One of the most devastating for of amyotrophic lateral sclerosis (ALS) is the loss of control of the muscles involved in speech and swallowing, which is called "bulbar onset". Early detection of changes during or after an ALS diagnosis could pave the way for interventions that improve quality of life, but conventional assessments often rely on subjective observation.
Indeed, surface electromyography observes the reaction of muscles that are excited by an electric current. This observation is subjective, it involves interpreting electrical signals by identifying patterns that are not obvious because they are fleeting and non-standardized. This observation depends heavily on the placement of the needles, but above all, from this observation the practitioner deduces the good or bad functioning of the lower and upper motor neurons. I am not a doctor, just a retired engineer, but I find that these deductions of the functioning of motor neurons from surface electromyography make absolutely no sense, no logic. Yet the majority of ALS diagnoses are made this way!
Furthermore, this approach is poorly adapted to bulbar involvement. Also, a slightly more standardized method of interpreting surface electromyography adapted to bulbar involvement would be welcome.
A recent study renovates surface electromyography by automatically recording and interpreting the electrical activity of jaw muscles. The authors focused on three key muscles involved in jaw movement (the anterior temporal, the masseter, and the anterior belly of the digastric) by recording their activity while participants performed speech tasks. By applying the principles of network morphology, they showed that these subtle disturbances in the flow of communication between jaw muscles created a map of how these muscles coordinate with each other.
The study looked at three groups: ALS patients with overt bulbar symptoms, those in an earlier “prodromal” phase without overt symptoms, and healthy controls. Using sophisticated graph-based analysis, the researchers examined how muscle connectivity differed between these groups and whether these changes could serve as early warning signs of bulbar dysfunction.
The results were striking. Even for prodromal patients, this method highlights subtle disruptions in the flow of communication between jaw muscles. As the disease progressed, some features of the network continued to deteriorate, while others appeared to stagnate. Crucially, these network features correlated with measurable changes in jaw movement, reinforcing the idea that ALS changes not only the strength of muscles but also how they work together.

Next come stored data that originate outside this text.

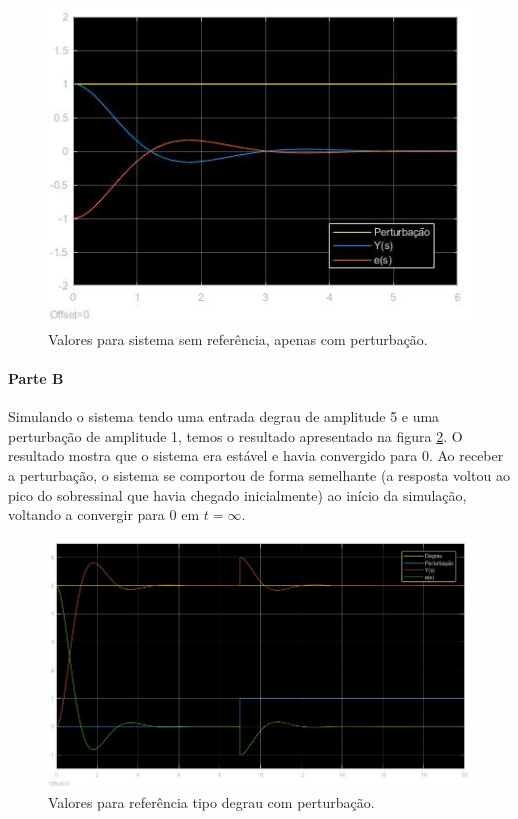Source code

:\documentclass[
]{book}
\begin{document}
\begin{figure}
\includegraphics[width=0.8\linewidth]{Imagens/Lab4/Resolução/prob3A1} \caption{Valores para sistema sem referência, apenas com perturbação.}\label{fig:fig43A1}
\end{figure}

\hypertarget{parte-b-2}{%
\paragraph*{Parte B}\label{parte-b-2}}

Simulando o sistema tendo uma entrada degrau de amplitude 5 e uma perturbação de amplitude 1, temos o resultado apresentado na figura \ref{fig:fig43B1}. O resultado mostra que o sistema era estável e havia convergido para 0. Ao receber a perturbação, o sistema se comportou de forma semelhante (a resposta voltou ao pico do sobressinal que havia chegado inicialmente) ao início da simulação, voltando a convergir para 0 em \(t=\infty\).

\begin{figure}
\includegraphics[width=0.8\linewidth]{Imagens/Lab4/Resolução/prob3B1} \caption{Valores para referência tipo degrau com perturbação.}\label{fig:fig43B1}
\end{figure}
\end{document}
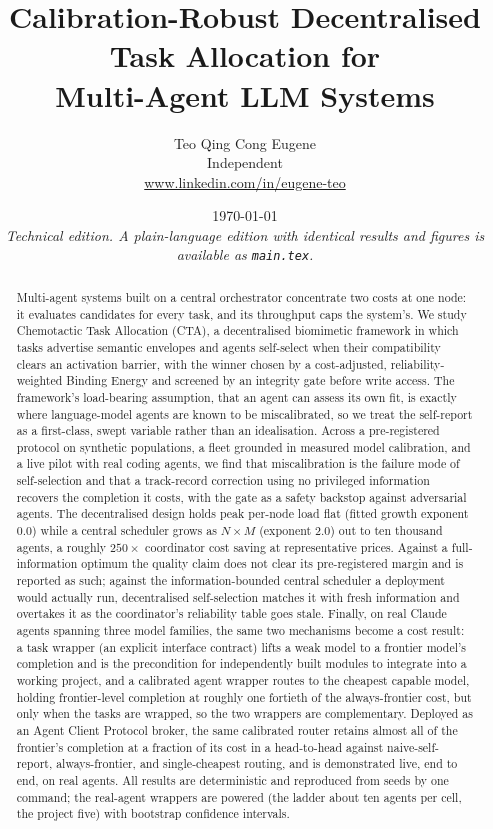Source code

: \documentclass[11pt]{article}
\title{\bfseries Calibration-Robust Decentralised Task Allocation for\\ Multi-Agent LLM Systems}
\author{Teo Qing Cong Eugene\\ \small Independent \\ \small \href{https://www.linkedin.com/in/eugene-teo}{www.linkedin.com/in/eugene-teo}}
\date{\today\\[2pt] \small\itshape Technical edition. A plain-language edition with identical results and figures is available as \texttt{main.tex}.}
\begin{document}
\maketitle

\begin{abstract}
\noindent
Multi-agent systems built on a central orchestrator concentrate two costs at one node: it evaluates candidates for every task, and its throughput caps the system's. We study Chemotactic Task Allocation (CTA), a decentralised biomimetic framework in which tasks advertise semantic envelopes and agents self-select when their compatibility clears an activation barrier, with the winner chosen by a cost-adjusted, reliability-weighted Binding Energy and screened by an integrity gate before write access. The framework's load-bearing assumption, that an agent can assess its own fit, is exactly where language-model agents are known to be miscalibrated, so we treat the self-report as a first-class, swept variable rather than an idealisation. Across a pre-registered protocol on synthetic populations, a fleet grounded in measured model calibration, and a live pilot with real coding agents, we find that miscalibration is the failure mode of self-selection and that a track-record correction using no privileged information recovers the completion it costs, with the gate as a safety backstop against adversarial agents. The decentralised design holds peak per-node load flat (fitted growth exponent $0.0$) while a central scheduler grows as $N\times M$ (exponent $2.0$) out to ten thousand agents, a roughly $250\times$ coordinator cost saving at representative prices. Against a full-information optimum the quality claim does not clear its pre-registered margin and is reported as such; against the information-bounded central scheduler a deployment would actually run, decentralised self-selection matches it with fresh information and overtakes it as the coordinator's reliability table goes stale. Finally, on real Claude agents spanning three model families, the same two mechanisms become a cost result: a task wrapper (an explicit interface contract) lifts a weak model to a frontier model's completion and is the precondition for independently built modules to integrate into a working project, and a calibrated agent wrapper routes to the cheapest capable model, holding frontier-level completion at roughly one fortieth of the always-frontier cost, but only when the tasks are wrapped, so the two wrappers are complementary. Deployed as an Agent Client Protocol broker, the same calibrated router retains almost all of the frontier's completion at a fraction of its cost in a head-to-head against naive-self-report, always-frontier, and single-cheapest routing, and is demonstrated live, end to end, on real agents. All results are deterministic and reproduced from seeds by one command; the real-agent wrappers are powered (the ladder about ten agents per cell, the project five) with bootstrap confidence intervals.
\end{abstract}
\end{document}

To further their findings, the researchers used machine learning models, and training algorithms to distinguish ALS patients from healthy individuals based solely on their muscle networks. The models performed well, suggesting that the technique could one day serve as an objective, data-driven tool to diagnose ALS earlier and more accurately than current methods.
However, moving this research from the lab to clinical practice will require several steps. Larger, more diverse studies are needed to confirm that the method reliably identifies ALS while distinguishing it from other speech-impairing conditions. To be widely used, the method must also be accepted by practitioners, who like many specialists are gradually being replaced by more reliable tools. To avoid being devalued, they will need to shift their service offerings toward greater personalization and the ability to interpret not raw results, but more sophisticated information.
Nevertheless, the study represents a significant step forward. By listening more closely to the hidden rhythms of muscle coordination, researchers have found a new way to detect muscle changes in ALS, which could help clinicians stay ahead of a disease that so often eludes early diagnosis.